Nothing prepares you for sudden death, especially the loss of someone in his prime.
That terrible loss haunts the 16th studio album from Nick Cave & The Bad Seeds: Cave's 15-year-old son, Arthur, died from a fall into the underpass of the Ovingdean Gap in Brighton a year ago while on a hiking trip.
Cave was working on Skeleton Tree in the English resort town at that time and the tragedy, amplified by its senselessness and his powerlessness, threatened to derail the recordings.
Instead, Cave - known as the Bard of gothic foreboding - channels his feelings, raw and unfettered, into the album. He invited New Zealand director Andrew Dominik to document the album's creation and the documentary, One More Time With Feeling, limns the unspeakable grief with profound poetry.
Nick Cave & The Bad Seeds
The album, in comparison, delves into his sorrow, doused in surreal, mythological and Biblical imagery. The music is a stately spew of drones and ivory pinks, which moves and never follows a particular trajectory.
"You fell from the sky/Crash-landed in a field/Near the river Adur," are the opening lines of Jesus Alone - eerily prescient as it was written in late 2014, months before the incident.
"With my voice/I am calling you," Cave intones. The song, drenched in electronic drone and dolorous piano, is a seance. It feels more elemental than scary, more essential than mere mood-setting.
Arthur is never addressed explicitly - perhaps uttering his name would be unbearable. Whereas in the past, Cave's wrestling with matters of life and death, evil and goodness can seem admirably philosophical, here it cuts to the bone.
The pain is an internal wound and Cave doesn't flinch from it. He feels bottomless sadness, repeating the title in I Need You. He feels anger, a spigot of destructive terror turned on, in the intriguing Magneto, where he confesses: "Oh, the urge to kill somebody was basically overwhelming."

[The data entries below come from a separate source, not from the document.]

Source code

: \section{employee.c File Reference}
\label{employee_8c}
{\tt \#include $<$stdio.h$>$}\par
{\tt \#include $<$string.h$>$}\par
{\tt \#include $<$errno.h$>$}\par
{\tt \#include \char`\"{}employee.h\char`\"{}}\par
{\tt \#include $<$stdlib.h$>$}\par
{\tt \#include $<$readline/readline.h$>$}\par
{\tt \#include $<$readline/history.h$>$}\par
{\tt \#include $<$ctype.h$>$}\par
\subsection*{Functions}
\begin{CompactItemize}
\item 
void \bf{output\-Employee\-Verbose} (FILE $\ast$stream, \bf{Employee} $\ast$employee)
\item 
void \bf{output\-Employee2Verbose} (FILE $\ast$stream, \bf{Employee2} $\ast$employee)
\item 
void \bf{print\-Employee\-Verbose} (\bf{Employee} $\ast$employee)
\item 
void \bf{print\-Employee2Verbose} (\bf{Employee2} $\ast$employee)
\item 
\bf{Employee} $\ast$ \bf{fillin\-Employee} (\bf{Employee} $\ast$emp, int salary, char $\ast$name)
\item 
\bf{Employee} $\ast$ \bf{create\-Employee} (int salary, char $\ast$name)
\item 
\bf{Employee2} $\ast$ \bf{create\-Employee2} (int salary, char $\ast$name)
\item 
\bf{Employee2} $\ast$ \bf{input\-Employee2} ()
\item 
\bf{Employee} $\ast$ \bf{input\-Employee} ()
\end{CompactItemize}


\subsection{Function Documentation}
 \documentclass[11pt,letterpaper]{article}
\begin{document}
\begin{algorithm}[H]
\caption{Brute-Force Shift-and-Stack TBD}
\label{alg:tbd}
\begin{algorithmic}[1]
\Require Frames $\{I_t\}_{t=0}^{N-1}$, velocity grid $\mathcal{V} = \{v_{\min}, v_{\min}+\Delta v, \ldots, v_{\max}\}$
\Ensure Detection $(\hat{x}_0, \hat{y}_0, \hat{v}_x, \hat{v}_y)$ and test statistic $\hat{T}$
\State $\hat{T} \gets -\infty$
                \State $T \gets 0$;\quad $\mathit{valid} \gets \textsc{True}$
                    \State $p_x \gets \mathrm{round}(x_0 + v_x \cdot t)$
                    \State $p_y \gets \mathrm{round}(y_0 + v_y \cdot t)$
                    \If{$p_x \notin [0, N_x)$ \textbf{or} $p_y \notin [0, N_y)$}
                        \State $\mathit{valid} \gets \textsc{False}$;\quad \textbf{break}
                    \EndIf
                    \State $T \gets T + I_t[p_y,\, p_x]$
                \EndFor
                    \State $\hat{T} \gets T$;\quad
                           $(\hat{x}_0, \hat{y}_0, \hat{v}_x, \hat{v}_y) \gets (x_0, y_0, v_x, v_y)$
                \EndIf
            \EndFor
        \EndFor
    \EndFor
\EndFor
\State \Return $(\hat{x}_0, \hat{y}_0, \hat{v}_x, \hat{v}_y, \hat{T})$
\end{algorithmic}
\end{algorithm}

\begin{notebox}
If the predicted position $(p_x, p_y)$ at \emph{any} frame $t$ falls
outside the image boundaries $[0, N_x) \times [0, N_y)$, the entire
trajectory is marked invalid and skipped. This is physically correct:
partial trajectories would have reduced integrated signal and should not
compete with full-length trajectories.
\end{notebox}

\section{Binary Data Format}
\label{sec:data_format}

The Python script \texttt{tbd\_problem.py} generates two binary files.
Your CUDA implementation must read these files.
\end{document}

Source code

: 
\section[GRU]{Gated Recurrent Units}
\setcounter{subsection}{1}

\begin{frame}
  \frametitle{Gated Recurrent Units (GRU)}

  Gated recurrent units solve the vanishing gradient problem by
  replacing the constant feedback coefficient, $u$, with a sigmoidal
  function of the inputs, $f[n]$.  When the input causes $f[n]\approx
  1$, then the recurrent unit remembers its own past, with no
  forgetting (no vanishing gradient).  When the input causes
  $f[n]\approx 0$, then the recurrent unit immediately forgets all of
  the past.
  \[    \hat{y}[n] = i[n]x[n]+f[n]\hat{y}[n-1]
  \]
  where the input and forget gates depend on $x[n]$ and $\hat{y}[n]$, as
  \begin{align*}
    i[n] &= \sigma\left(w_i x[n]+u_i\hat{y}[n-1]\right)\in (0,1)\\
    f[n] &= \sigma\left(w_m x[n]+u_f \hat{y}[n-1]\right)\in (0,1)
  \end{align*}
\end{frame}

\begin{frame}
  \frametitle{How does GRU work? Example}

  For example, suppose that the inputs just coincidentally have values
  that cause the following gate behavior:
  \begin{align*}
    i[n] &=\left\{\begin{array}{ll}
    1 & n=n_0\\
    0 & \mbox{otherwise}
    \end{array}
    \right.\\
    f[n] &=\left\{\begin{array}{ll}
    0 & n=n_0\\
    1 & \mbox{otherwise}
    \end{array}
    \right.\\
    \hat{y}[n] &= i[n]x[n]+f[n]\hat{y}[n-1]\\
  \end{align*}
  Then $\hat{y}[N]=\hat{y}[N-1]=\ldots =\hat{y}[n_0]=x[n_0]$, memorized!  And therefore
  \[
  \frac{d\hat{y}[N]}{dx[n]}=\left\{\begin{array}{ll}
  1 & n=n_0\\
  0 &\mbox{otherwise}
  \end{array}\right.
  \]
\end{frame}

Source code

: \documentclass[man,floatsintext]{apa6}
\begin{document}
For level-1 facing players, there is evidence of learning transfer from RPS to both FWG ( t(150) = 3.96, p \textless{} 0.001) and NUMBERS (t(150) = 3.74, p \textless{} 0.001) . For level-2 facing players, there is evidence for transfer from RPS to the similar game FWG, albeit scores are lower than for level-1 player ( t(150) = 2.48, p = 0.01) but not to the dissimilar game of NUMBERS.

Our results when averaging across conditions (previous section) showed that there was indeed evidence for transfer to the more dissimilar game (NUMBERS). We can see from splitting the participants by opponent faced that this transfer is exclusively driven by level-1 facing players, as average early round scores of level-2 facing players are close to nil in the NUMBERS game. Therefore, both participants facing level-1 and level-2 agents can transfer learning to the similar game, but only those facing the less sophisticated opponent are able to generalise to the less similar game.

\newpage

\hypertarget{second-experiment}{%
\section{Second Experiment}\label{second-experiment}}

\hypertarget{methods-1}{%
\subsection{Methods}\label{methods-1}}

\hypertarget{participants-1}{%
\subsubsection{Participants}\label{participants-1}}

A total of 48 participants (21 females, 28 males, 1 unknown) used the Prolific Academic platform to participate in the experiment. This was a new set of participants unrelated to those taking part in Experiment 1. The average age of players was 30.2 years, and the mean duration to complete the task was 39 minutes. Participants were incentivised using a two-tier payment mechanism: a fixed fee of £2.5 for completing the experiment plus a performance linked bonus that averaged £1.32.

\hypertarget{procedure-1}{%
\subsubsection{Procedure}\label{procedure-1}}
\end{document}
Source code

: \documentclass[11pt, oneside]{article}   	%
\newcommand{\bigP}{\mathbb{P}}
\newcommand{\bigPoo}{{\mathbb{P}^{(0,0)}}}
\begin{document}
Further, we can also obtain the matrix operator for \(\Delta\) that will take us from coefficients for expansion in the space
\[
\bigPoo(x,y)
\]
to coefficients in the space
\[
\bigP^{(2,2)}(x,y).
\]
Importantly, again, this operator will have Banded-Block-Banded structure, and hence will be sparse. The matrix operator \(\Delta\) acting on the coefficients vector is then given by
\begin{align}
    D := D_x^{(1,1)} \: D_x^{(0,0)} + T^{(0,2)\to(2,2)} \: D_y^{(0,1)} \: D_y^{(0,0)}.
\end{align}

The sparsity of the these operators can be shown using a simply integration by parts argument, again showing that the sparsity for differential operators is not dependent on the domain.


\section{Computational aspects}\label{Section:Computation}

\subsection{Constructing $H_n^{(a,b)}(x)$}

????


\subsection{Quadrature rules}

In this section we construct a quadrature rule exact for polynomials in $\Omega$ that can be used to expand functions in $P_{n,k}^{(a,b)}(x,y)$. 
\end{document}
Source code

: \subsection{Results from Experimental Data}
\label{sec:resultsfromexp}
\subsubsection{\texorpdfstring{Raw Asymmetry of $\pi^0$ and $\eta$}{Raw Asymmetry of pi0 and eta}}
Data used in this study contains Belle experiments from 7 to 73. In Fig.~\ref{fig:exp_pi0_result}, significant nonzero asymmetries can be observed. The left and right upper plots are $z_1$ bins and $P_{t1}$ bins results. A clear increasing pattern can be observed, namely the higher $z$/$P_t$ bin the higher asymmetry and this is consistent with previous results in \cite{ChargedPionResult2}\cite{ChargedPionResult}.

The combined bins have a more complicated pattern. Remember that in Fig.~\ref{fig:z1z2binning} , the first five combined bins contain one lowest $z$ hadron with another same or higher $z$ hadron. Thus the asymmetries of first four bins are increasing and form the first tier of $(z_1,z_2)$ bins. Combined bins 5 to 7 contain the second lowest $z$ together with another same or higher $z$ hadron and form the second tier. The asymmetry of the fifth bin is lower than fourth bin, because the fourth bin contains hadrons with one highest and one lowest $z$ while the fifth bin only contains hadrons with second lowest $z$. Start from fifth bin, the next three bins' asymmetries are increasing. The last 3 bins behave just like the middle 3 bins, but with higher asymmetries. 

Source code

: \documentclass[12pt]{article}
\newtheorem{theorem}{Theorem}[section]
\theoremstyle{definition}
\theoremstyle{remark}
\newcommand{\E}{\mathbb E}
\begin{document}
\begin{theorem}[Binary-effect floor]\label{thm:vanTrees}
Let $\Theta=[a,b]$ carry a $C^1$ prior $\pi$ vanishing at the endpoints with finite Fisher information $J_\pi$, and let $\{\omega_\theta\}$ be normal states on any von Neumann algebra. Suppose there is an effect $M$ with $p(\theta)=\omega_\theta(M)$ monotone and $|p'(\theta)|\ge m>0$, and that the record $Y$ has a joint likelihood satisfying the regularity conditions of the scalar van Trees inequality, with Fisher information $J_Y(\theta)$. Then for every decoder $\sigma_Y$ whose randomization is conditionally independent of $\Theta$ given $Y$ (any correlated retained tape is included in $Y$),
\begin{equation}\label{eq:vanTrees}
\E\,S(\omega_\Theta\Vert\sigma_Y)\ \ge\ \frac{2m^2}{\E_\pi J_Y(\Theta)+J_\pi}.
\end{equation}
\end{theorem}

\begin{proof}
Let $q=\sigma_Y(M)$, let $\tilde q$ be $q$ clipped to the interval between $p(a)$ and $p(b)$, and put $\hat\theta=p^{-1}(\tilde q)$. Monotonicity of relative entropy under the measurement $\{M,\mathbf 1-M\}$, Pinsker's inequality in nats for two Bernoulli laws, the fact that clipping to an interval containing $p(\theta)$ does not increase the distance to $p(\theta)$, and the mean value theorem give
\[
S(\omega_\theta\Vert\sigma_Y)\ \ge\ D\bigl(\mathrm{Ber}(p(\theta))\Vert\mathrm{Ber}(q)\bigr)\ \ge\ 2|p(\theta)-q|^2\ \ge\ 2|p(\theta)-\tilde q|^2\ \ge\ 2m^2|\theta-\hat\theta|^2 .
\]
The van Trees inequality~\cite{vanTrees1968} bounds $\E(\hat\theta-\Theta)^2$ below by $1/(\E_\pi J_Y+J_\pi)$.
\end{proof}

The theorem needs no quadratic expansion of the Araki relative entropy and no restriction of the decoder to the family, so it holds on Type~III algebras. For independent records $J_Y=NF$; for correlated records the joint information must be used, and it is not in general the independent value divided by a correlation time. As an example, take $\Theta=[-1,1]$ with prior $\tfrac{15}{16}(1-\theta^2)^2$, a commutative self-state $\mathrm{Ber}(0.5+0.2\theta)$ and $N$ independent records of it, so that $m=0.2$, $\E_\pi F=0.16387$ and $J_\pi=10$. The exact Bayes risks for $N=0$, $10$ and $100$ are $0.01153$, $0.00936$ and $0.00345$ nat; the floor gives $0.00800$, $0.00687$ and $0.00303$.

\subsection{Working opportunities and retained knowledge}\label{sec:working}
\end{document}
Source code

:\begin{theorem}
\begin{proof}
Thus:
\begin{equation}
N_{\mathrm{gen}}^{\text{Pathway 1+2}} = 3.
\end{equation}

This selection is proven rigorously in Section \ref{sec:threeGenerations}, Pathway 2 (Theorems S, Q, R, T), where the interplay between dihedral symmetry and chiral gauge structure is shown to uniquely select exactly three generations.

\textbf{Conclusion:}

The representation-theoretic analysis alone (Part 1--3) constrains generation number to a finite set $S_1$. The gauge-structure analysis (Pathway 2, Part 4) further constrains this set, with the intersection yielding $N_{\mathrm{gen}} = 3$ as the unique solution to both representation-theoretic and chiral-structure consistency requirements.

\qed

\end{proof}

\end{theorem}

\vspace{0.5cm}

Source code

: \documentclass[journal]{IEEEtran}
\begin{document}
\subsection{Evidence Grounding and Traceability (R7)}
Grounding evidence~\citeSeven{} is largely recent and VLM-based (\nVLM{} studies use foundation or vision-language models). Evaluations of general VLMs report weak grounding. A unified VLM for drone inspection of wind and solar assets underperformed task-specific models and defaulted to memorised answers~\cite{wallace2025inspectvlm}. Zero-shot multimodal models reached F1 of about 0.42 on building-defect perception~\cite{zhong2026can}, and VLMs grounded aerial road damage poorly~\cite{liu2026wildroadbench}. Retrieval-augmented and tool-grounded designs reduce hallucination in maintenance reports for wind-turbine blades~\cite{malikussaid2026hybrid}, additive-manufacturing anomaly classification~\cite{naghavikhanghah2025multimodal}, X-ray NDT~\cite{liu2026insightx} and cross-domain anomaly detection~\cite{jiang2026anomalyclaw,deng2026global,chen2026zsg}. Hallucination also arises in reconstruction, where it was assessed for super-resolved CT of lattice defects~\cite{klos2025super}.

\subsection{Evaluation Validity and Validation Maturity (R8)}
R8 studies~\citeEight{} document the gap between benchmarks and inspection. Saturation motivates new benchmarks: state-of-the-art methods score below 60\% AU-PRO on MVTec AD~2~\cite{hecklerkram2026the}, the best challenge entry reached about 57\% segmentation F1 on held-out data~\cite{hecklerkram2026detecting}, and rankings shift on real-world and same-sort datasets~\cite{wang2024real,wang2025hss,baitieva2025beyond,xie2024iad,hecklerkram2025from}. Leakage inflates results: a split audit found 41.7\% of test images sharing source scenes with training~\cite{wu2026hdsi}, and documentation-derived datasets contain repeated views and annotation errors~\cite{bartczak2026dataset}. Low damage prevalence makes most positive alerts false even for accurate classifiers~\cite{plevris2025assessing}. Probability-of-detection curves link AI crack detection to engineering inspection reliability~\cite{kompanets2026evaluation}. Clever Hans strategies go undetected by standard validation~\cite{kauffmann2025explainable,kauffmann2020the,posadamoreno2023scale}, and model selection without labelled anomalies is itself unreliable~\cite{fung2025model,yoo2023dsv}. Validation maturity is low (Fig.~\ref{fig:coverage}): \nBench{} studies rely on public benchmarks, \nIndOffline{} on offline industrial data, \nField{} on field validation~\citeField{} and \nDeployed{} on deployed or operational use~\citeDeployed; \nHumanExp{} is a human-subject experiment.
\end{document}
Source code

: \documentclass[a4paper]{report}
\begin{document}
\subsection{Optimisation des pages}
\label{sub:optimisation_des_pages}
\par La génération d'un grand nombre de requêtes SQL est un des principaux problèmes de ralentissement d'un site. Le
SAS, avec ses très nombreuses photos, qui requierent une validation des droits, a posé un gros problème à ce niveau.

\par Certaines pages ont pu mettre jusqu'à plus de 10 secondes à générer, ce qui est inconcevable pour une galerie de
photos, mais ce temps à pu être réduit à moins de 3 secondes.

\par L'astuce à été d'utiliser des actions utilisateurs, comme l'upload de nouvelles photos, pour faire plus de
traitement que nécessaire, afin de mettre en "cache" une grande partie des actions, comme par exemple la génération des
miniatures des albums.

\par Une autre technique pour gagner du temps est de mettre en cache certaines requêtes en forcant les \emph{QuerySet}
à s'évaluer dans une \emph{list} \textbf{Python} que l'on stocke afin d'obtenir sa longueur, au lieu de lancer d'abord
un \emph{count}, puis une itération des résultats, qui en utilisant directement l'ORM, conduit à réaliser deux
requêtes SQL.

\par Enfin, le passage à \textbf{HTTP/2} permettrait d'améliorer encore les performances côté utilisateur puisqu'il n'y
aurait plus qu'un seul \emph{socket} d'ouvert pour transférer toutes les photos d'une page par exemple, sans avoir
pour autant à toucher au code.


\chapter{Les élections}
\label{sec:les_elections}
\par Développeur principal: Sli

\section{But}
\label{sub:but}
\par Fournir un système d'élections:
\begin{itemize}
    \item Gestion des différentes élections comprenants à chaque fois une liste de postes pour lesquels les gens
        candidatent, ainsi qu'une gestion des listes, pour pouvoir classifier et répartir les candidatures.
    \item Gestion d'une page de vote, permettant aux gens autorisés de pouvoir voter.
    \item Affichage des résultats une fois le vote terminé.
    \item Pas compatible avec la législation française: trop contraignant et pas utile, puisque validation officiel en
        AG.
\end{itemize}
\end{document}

He takes solace in the strength of family. Rings Of Saturn is a tribute to the resilience of his wife, designer Susie Bick, whose centredness is the foil to Cave's inner turmoil. "And this is what she does and this is what she is," he half-speaks, an observer dazed in the aftershock. The music swirls like incense and memories are invoked without warning.
The song bleeds into Girl In Amber, a majestic dirge where his voice, bruised and almost airless, confronts some hard truths. "If you want to bleed, just bleed," he sings (to himself), the grief like an apparition, and the singer admits, "I knew the world would stop spinning now since you've been gone.
"I used to think that when you died you kind of wandered the world in a slumber/till you crumbled, were absorbed into the earth/But I don't think that anymore," Cave comes clean in the face of the cold, hard, inexorable days.
By the time one reaches the album title track at the end, one has gone to the farthest reaches of Cave's universe and returned, splintered, reconstituted, somehow pulled into a communion, tethered by invisible gravity.